Gamification is where “stuff” (some say ‘elements’, some ‘mechanics’, and some 'components') from games is incorporated into the process of doing the thing. In theory, this gives the person doing the thing a little boost, nudge, or incentive, or extra motivation, to either successfully complete the ‘thing’ where otherwise they would have failed, or to do better than they would otherwise have done. Importantly, the ‘thing’ isn’t turned into a video game; gamification just borrows a few elements from the gaming world and injects them into the task at hand.
For example; gamifying a ‘thing’ could mean associating points to food products for dieters, displaying a progress bar of an online task (“83% done! Only 17% to go!”), awarding a badge for the proven mastery of a skill, or displaying a league table of a cohort of learners, athletes, workers or some other group of people whose efforts can be measured quantitatively.
In these situations, it is hoped by the gamification provider that various psychological and motivational factors will kick in, or be boosted, by the game elements. The dieters can create (and therefore ‘own’) weight loss targets based on food points. The progress bar encourages the person carrying out the online take to reach “100% - task completed!”. The wearer of the badge gains confidence, pride, the respect of peers and is inclined to try (harder) to gain more badges. People, seeing their rankings on a league table, are motivated to either work harder to gain places and move up the table, or work harder to retain their existing high position.
That is the basic theory; the practice is less straightforward. But before examining aspects of gamification in detail, it is worthwhile looking at some common attributes and misconceptions.
Gamification is not new; there is a long history of adjusting processes or tasks to increase participation and completion. However, the application of this practice, under the label of ‘gamification’, is relatively recent  within the education sector.
As with other emerging educational technologies and theories, debate and speculation are not lacking as education commentators rush in to fill the ‘evidence vacuum’. Until there is a substantial collection of successful and relevant examples, or a significant body of evidence and research, such debate is likely to remain speculative, lacking in nuance, and above all polarised.
In the positive camp, adjectives such as ‘amazing’  and ‘awesome’  are commonly quoted, often by people and agencies from the marketing, software and advertising sectors. In the negative camp, the adjectives are somewhat different  , with terms such as ‘exploitationware’ being deployed, and the practice - and the people who engage in it - being parodied  in popular culture.
It is therefore important, when reading around gamification, to ignore the oft-present emotion that is encountered even in academic papers . Instead, consider:
This infokit strives to be calm and neutral in emotion and tone, occupying neither extreme position but the quieter land in between. It incorporates real examples and probes the current evidence base. It does not seek to persuade the reader - you - to either enthusiastically implement gamification or to reject the concept wholesale. Instead, it seeks to provide a nuanced and unbiased exploration of the subject, and explores the current trends and cooler ‘thinking’ based around gamification.

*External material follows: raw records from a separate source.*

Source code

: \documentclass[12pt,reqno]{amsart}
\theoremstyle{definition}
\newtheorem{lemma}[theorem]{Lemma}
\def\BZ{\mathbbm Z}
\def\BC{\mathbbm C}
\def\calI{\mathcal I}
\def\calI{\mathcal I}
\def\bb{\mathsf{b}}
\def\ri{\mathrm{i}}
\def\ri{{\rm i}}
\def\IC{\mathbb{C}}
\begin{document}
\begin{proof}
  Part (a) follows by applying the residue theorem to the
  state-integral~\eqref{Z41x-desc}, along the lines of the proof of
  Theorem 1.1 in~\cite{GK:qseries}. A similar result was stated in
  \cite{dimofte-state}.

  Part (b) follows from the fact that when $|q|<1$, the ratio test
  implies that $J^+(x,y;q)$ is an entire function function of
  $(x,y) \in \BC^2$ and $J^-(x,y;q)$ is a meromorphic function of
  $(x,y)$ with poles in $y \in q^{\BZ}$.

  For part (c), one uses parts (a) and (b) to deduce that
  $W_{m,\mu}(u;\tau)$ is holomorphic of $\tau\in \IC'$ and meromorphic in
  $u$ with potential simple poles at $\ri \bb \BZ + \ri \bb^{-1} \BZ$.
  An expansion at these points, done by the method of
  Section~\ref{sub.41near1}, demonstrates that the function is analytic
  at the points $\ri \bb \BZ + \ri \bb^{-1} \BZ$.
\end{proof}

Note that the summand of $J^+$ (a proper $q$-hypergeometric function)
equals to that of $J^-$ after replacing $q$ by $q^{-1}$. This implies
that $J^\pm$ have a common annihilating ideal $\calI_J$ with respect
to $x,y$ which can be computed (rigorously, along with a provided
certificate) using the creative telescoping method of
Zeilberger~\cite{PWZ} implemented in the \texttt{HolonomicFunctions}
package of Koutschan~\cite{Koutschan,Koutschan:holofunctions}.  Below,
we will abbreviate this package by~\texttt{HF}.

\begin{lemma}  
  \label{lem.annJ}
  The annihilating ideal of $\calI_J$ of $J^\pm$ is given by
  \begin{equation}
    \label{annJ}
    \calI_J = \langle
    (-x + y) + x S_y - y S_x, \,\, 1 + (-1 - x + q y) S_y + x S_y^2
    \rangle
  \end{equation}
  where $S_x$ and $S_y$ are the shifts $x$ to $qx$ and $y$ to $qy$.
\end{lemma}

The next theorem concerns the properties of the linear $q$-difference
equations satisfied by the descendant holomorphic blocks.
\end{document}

There are many game elements, such as progress bars, points, high score tables and leaderboards, which are used in gamified systems. However, one particular game element, the badge, has a particular notoriety.
One reason for the high profile of badges is their ubiquity. In the physical world, military personnel display medals, bars and other badge-centric insignia, awarded for experience and deeds. The staff of one fast food chain earn stars which they are obliged to display . Online, people can “earn” digital badges (but rarely the cash equivalent) by contributing reviews, pictures or other content to various services, or for providing altruistic help and advice . In education, badges can be earned for attending courses  or events .
Some badge schemes have limitations; once you have earned the digital badge you desired - then what? Others have a more substantive potential within the education sector. The Open Badges project, for example, allows learners to accumulate credible badges from diverse sources and build a portfolio of achievements.
While it is sensible not to forget the other components and elements of gamified systems - some of which are described later - the profile and prevalence of badges, and their potential and use in education, justifies further examination.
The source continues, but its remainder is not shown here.